Ceder ao preconceito não está nos genes, é uma escolha de vida

Sérgio Lavos, 24.02.12

 

Estava pacificamente a ler este texto do Ricardo Alves quando me deparei com a palavra "tolinho". Mas depois vi melhor e era "todinho". Tolinho, no entanto, seria mais apropriado. Para classificar o voto contra do PCP na votação de hoje. Parece que até votou contra o projecto do seu own private Idaho, o PEV. Tolinho, sim, e contudo coerente. Não interessa que o casamento entre pessoas do mesmo sexo seja legal e que os membros de um casal de gays ou lésbicas possam adoptar individualmente. É absurdo? Direi mais, é de loucos. Mas o PCP, na senda de um passado de perseguição aos homossexuais, manteve-se fiel aos seus princípios e votou na hipocrisia. Prefere que gays e lésbicas possam casar, levar filhos de anteriores casamentos, engravidar - no caso das mulheres, - adoptar sozinhos, mas nunca, credo, nunca, que dois pais ou duas mães possam ter o mesmos direitos que um homem e uma mulher que vivam juntos ou até separados. Que o CDS-PP (menos um deputado, valha-me Deus, menos um) tenha votado contra os projectos do Bloco de Esquerda e do PEV, não admira. Também não surpreende que ao deputado Telmo Correia cause asco a clarificação do que é escondido; a direita cristã tem cunha metida junto de Nosso Senhor Deus Todo Poderoso para a precipitação em tempo de seca, para a resolução dos problemas de emprego e para homossexuais que não conseguem sair do armário. Mas nunca terá para quem abertamente assume a sua identidade sexual e deseje ter uma família tal qual como os cidadãos que escolhem não casar-se com uma pessoa do mesmo sexo. "Contraria o criador", tal "experimentalismo social" e não, não se ouviu isto num púlpito de uma qualquer seita protestante norte-americana, mas numa bancada do Parlamento português. Sinceramente, não sei e prefiro não saber em que estaria Telmo Correia a pensar quando fez tal afirmação. O líder do seu partido que trate do problema. Adiante. Que o CDS e o PSD se entricheirem neste moralismo hipócrita, é previsível. Não surpreende - e parabéns aos deputados dos dois partidos que votaram a favor dos projectos, demonstrando que ainda há liberdade no meio de tanta beatice. Que o PS vote de forma táctica, aceito - é difícil exigir mais ao partido da abstenção violenta. Mas que o PCP alinhe na farsa, enfim, é uma tristeza. Seria pedir muito esquecerem os tempos de perseguição a Júlio Fogaça? Deixarem de ser tolinhos está apenas nas vossas mãos.
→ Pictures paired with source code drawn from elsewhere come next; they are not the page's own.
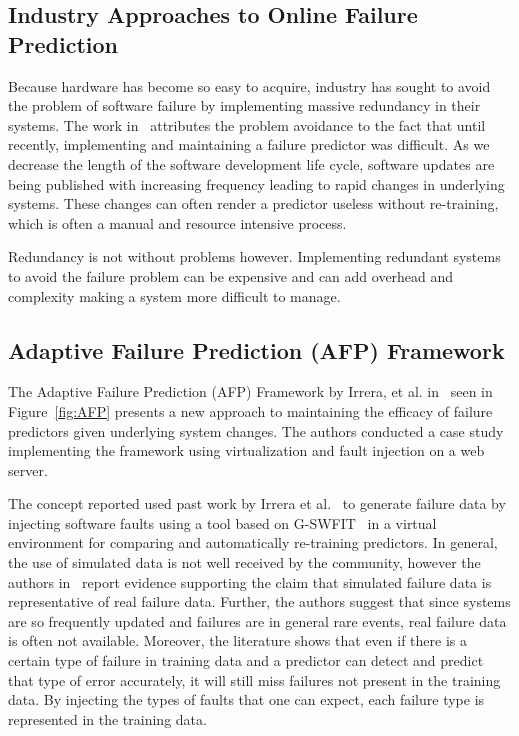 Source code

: \subsection{Industry Approaches to Online Failure Prediction} \label{industry}
Because hardware has become so easy to acquire, industry has sought to avoid
the problem of software failure by implementing massive redundancy in their
systems.  The work in~\cite{watanabe2014,irrera2015} attributes the problem
avoidance to the fact that until recently, implementing and maintaining a
failure predictor was difficult.  As we decrease the length of the software
development life cycle, software updates are being published with increasing
frequency leading to rapid changes in underlying systems.  These changes can
often render a predictor useless without re-training, which is often a manual
and resource intensive process.

Redundancy is not without problems however.  Implementing redundant systems to
avoid the failure problem can be expensive and can add overhead and complexity
making a system more difficult to manage.

\subsection{Adaptive Failure Prediction (AFP) Framework} \label{afp}
The Adaptive Failure Prediction (AFP) Framework by Irrera, et al.
in~\cite{irrera2015} seen in Figure~\ref{fig:AFP} presents a new approach to
maintaining the efficacy of failure predictors given underlying system changes.
The authors conducted a case study implementing the framework using
virtualization and fault injection on a web server.  

\figAFP

The concept reported used past work by Irrera et
al.~\cite{irrera2013,irrera2014} to generate failure data by injecting software
faults using a tool based on G-SWFIT~\cite{gswfit} in a virtual environment for
comparing and automatically re-training predictors.  In general, the use of
simulated data is not well received by the community, however the authors
in~\cite{irrera2010,irrera2014} report evidence supporting the claim that
simulated failure data is representative of real failure data.  Further, the
authors suggest that since systems are so frequently updated and failures are
in general rare events, real failure data is often not available.  Moreover,
the literature shows that even if there is a certain type of failure in
training data and a predictor can detect and predict that type of error
accurately, it will still miss failures not present in the training data.  By
injecting the types of faults that one can expect, each failure type is
represented in the training data.

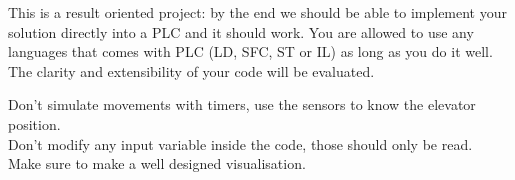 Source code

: \documentclass{../template/tp}
\begin{document}
This is a result oriented project: by the end we should be able to implement your solution directly into a PLC and it should work.
You are allowed to use any languages that comes with PLC (LD, SFC, ST or IL) as long as you do it well. The clarity and extensibility of your code will be evaluated.

Don't simulate movements with timers, use the sensors to know the elevator position.\\
Don't modify any input variable inside the code, those should only be read.\\
Make sure to make a well designed visualisation.
\end{document}
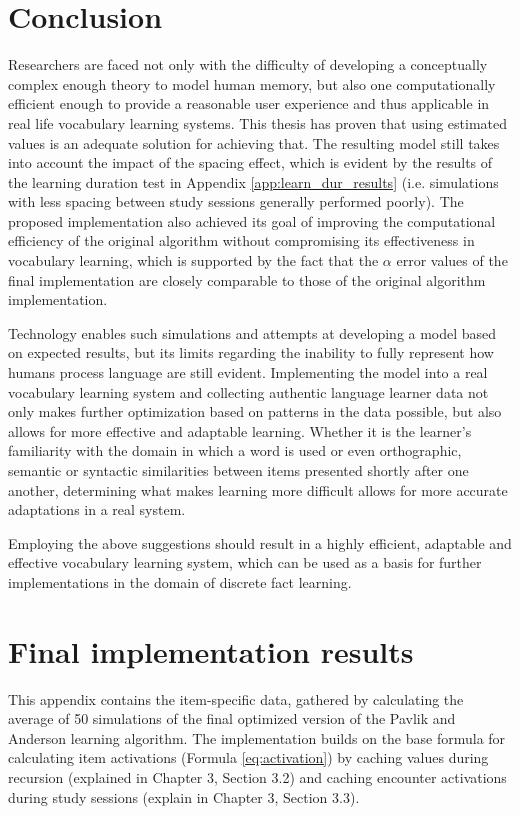 \documentclass[a4paper]{report}
\begin{document}
\chapter{Conclusion}
Researchers are faced not only with the difficulty of developing a conceptually complex enough theory to model human memory, but also one computationally efficient enough to provide a reasonable user experience and thus applicable in real life vocabulary learning systems. This thesis has proven that using estimated values is an adequate solution for achieving that. The resulting model still takes into account the impact of the spacing effect, which is evident by the results of the learning duration test in Appendix \ref{app:learn_dur_results} (i.e. simulations with less spacing between study sessions generally performed poorly). The proposed implementation also achieved its goal of improving the computational efficiency of the original algorithm without compromising its effectiveness in vocabulary learning, which is supported by the fact that the $\alpha$ error values of the final implementation are closely comparable to those of the original algorithm implementation.

Technology enables such simulations and attempts at developing a model based on expected results, but its limits regarding the inability to fully represent how humans process language are still evident. Implementing the model into a real vocabulary learning system and collecting authentic language learner data not only makes further optimization based on patterns in the data possible, but also allows for more effective and adaptable learning. Whether it is the learner's familiarity with the domain in which a word is used or even orthographic, semantic or syntactic similarities between items presented shortly after one another, determining what makes learning more difficult allows for more accurate adaptations in a real system.

Employing the above suggestions should result in a highly efficient, adaptable and effective vocabulary learning system, which can be used as a basis for further implementations in the domain of discrete fact learning.



\appendix

\chapter{Final implementation results}
\label{app:per_word_results}
This appendix contains the item-specific data, gathered by calculating the average of 50 simulations of the final optimized version of the Pavlik and Anderson learning algorithm. The implementation builds on the base formula for calculating item activations (Formula \ref{eq:activation}) by caching values during recursion (explained in Chapter 3, Section 3.2) and caching encounter activations during study sessions (explain in Chapter 3, Section 3.3).
\end{document}
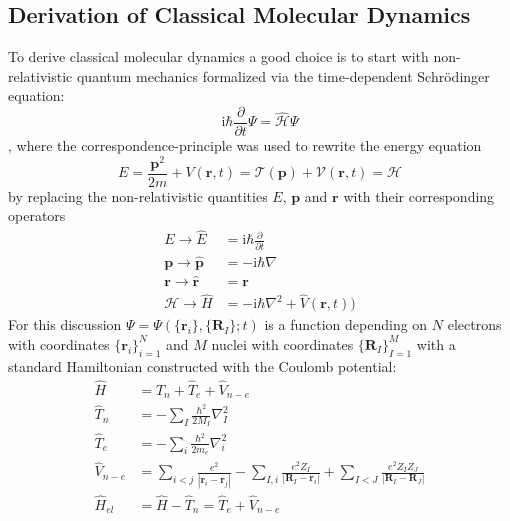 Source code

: \documentclass[12pt]{scrartcl}
\begin{document}
\subsection{Derivation of Classical Molecular Dynamics}
\label{sec:cmd}
To derive classical molecular dynamics a good choice is to start with non-relativistic quantum mechanics formalized via the time-dependent Schr\"odinger equation:
\begin{equation}
\mathrm{i} \hbar \frac{\partial }{\partial t} \Psi = \hat{\mathcal{H}} \Psi
\label{eq:tdse}
\end{equation}
, where the correspondence-principle was used to rewrite the energy equation
\begin{equation}
E=\frac{\mathbf{p}^2}{2m}+V(\mathbf{r},t)=\mathcal{T}(\mathbf{p})+\mathcal{V}(\mathbf{r},t)=\mathcal{H}
\end{equation} 
by replacing the non-relativistic quantities $E$, $\mathbf{p}$ and $\mathbf{r}$ with their corresponding operators
\begin{align*}
E \rightarrow \hat{E} &=\mathrm{i}\hbar \frac{\partial }{\partial t}\\
\mathbf{p} \rightarrow \hat{\mathbf{p}} &=-\mathrm{i}\hbar \nabla\\
\mathbf{r} \rightarrow \hat{\mathbf{r}}  &= \mathbf{r}\\
\mathcal{H} \rightarrow \hat{H} &=-\mathrm{i}\hbar \nabla^2 + \hat{V}(\mathbf{r},t))
\end{align*}
For this discussion $\Psi=\Psi(\{\mathbf{r}_i\},\{\mathbf{R}_I \};t)$ is a function depending on $N$ electrons with coordinates $\{\mathbf{r}_i\}_{i=1}^{N}$ and $M$ nuclei with coordinates $\{\mathbf{R}_I\}_{I=1}^{M}$ with a standard Hamiltonian constructed with the Coulomb potential:
\begin{align}
\hat{H} &=\hat{T}_n + \hat{T}_e + \hat{V}_{n-e}\label{def:hamiltonian}\\
\hat{T}_n &=-\sum_{I}\frac{\hbar^2}{2M_I} \nabla^2_I\label{def:nuclearkinetic}\\
\hat{T}_e &=-\sum_{i}\frac{\hbar^2}{2m_e} \nabla^2_i\label{def:electronickinetic}\\
\hat{V}_{n-e}&=\sum_{i<j}\frac{e^2}{|\mathbf{r}_i-\mathbf{r}_j|} - \sum_{I,i}\frac{e^2Z_I}{|\mathbf{R}_I-\mathbf{r}_i|} + \sum_{I<J}\frac{e^2Z_IZ_J}{|\mathbf{R}_I-\mathbf{R}_J|}\label{def:coulomboperator}\\
\hat{H}_{el}&=\hat{H}-\hat{T}_n=\hat{T}_e + \hat{V}_{n-e}\label{def:electronichamilton}
\end{align}
\end{document}
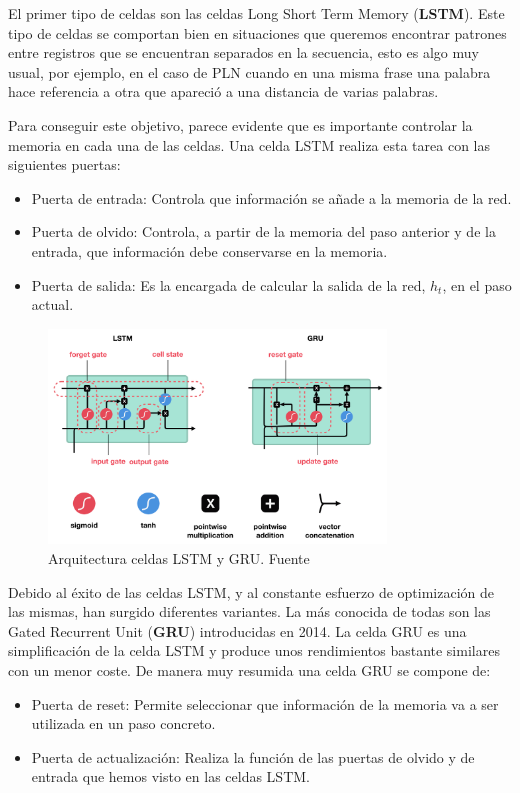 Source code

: El primer tipo de celdas  son las celdas Long Short Term Memory (\textbf{LSTM}). Este tipo de celdas se comportan bien en situaciones que queremos encontrar patrones entre registros que se encuentran separados en la secuencia, esto es algo muy usual, por ejemplo, en el caso de PLN cuando en una misma frase una palabra hace referencia a otra que apareció a una distancia de varias palabras. 
	
Para conseguir este objetivo, parece evidente que es importante controlar la memoria en cada una de las celdas. Una celda LSTM realiza esta tarea con las siguientes puertas: 
	\begin{itemize}
		\item Puerta de entrada: Controla que información se añade a la memoria de la red. 
		\item Puerta de olvido: Controla, a partir de la memoria del paso anterior y de la entrada, que información debe conservarse en la memoria. 
		\item Puerta de salida:  Es la encargada de calcular la salida de la red, $h_{t}$, en el paso actual. 
	\end{itemize}

\begin{figure}[!ht]
	\centering
	\includegraphics[width=0.8\textwidth]{images/arte/lstmvsgru}
	\caption{Arquitectura celdas LSTM y GRU. Fuente \cite{lstmgru}}
	\label{fig:lstmvsgru}
\end{figure}



Debido al éxito de las celdas LSTM, y al constante esfuerzo de optimización de las mismas, han surgido diferentes variantes. La más conocida de todas son las Gated Recurrent Unit (\textbf{GRU}) introducidas en 2014. La celda GRU es una simplificación de la celda LSTM y produce unos rendimientos bastante similares con un menor coste. De manera muy resumida una celda GRU se compone de: 
\begin{itemize}
	\item Puerta de reset: Permite seleccionar que información de la memoria va a ser utilizada en un paso concreto. 
	\item Puerta de actualización: Realiza la función de las puertas de olvido y de entrada que hemos visto en las celdas LSTM.
\end{itemize}

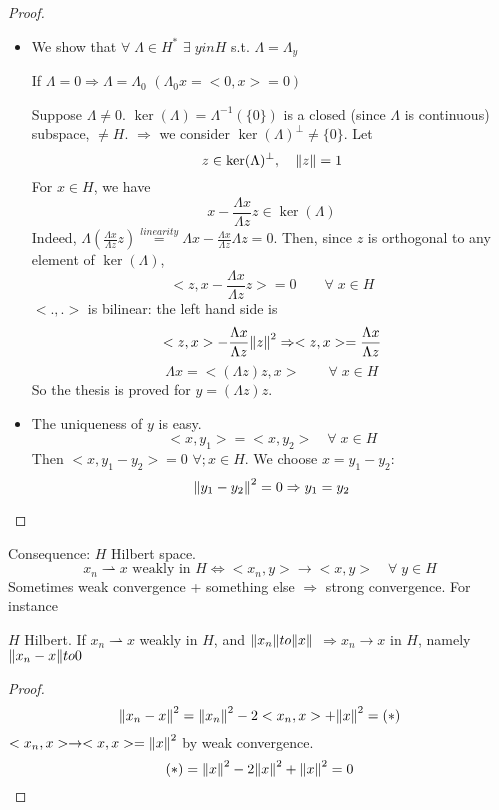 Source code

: \begin{proof}
    \begin{itemize}
        \item We show that \(\forall\; \Lambda \in H^* \) \(\exists\; y in H\) s.t. \(\Lambda = \Lambda_y\)
        
        If \(\Lambda = 0 \Rightarrow \Lambda = \Lambda_0\) \((\Lambda_0 x = <0, x> = 0)\)

        Suppose \(\Lambda \neq 0. \) \(\ker(\Lambda) = \Lambda^{-1}(\{0\}) \) is a closed (since \(\Lambda\) is continuous) subspace, \(\neq H\). \(\Rightarrow\) we consider \(\ker(\Lambda)^\perp \neq \{0\}\). Let
        \[
            z \in \ker(\Lambda)^\perp, \quad \norm{z}=1
        \]
        For \(x \in H\), we have
        \[
            x - \frac{\Lambda x}{\Lambda z} z \in \ker(\Lambda)
        \]
        Indeed, \(\Lambda \left( \frac{\Lambda x}{\Lambda z} z \right) \overset{linearity}{=} \Lambda x - \frac{\Lambda x}{\Lambda z} \Lambda z = 0\). Then, since \(z\) is orthogonal to any element of \(\ker(\Lambda)\), 
        \[
            <z, x - \frac{\Lambda x}{\Lambda z} z> = 0 \qquad \forall\; x \in H
        \] 
        \(<.,.>\) is bilinear: the left hand side is 
        \[
            <z, x> - \frac{\Lambda x}{\Lambda z} \norm{z}^2 \Rightarrow <z, x> = \frac{\Lambda x}{\Lambda z} 
        \]
        \[
            \Lambda x = <(\Lambda z)z, x> \qquad \forall \; x \in H
        \]
        So the thesis is proved for \(y = (\Lambda z)z\).

        \item The uniqueness of \(y\) is easy.
        \[
            <x, y_1> = <x, y_2> \quad \forall \; x \in H
        \]
        Then \(<x, y_1-y_2> = 0\) \(\forall; x \in H\). We choose \(x = y_1 -y_2\):
        \[
            \norm{y_1 - y_2}^2 = 0 \Rightarrow y_1 = y_2
        \]
    \end{itemize}
\end{proof}

Consequence: \(H\) Hilbert space.
\[
    x_n \rightharpoonup x \text{ weakly in } H \iff <x_n, y> \to <x, y> \quad \forall\; y \in H
\]
Sometimes weak convergence + something else \(\Rightarrow\) strong convergence. For instance
\begin{proposition}
    \(H\) Hilbert. If \(x_n \rightharpoonup x\) weakly in \(H\), and \(\norm{x_n} to \norm{x}\) \(\Rightarrow x_n \to x\) in \(H\), namely \(\norm{x_n - x} to 0\)
\end{proposition}
\begin{proof}
    \[
        \norm{x_n - x }^2 = \norm{x_n}^2 - 2 <x_n, x> + \norm{x}^2 = (*)
    \]
    \(<x_n, x> \to <x, x> = \norm{x}^2 \) by weak convergence.
    \[
        (*) = \norm{x}^2 - 2 \norm{x}^2 + \norm{x}^2 = 0
    \]
\end{proof}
Ceder ao preconceito não está nos genes, é uma escolha de vida.

Não desistir

Sérgio Lavos, 30.09.10

Calhou ser no dia da apresentação do PEC III o dia de luta convocado pela Confederação Europeia de Sindicatos contra as medidas de austeridade adoptadas nos países da UE. Não sei até que ponto o Governo planeou a coincidência de datas. Havia urgência, há uma crise política, indicadores catastróficos da economia. Seja como for, o que vimos nos telejornais foi um desfilar de notícias relacionadas com o PEC e o constante bombardear da alcateia de lobos liberais que opinam nas televisões parcialmente saciada - o medina-carreirismo parece estar a ter o seu dia. Gabriel Malagrida, rói-te de inveja. Não interessa que medidas semelhantes estejam a ter consequências negativas na Irlanda, ou que a eficácia em Espanha e na Grécia seja reduzida; não interessa que o imposto mais socialmente injusto de todos, o IVA, tenha sido o escolhido para sofrer uma subida. Nem que se tenha decidido descer os salários e reduzir os benefícios fiscais (medidas que irão afectar sobretudo a classe média), mantendo intocado e regime contributivo excepcional de que a banca usufrui. E também não tem qualquer importância não haver propostas reais de combate ao despesismo do Estado - a multiplicação de organismos públicos, as parcerias público-privadas, que apenas beneficiam os privados, a compra de material de guerra em tempo de paz, etc, etc, etc. Não há, nunca haverá uma real vontade de justiça social por parte deste Governo. Nem deste, nem do próximo, mesmo que mude a cor política do mesmo. O "S" de PS, mais do que nunca, nada tem que ver com socialismo.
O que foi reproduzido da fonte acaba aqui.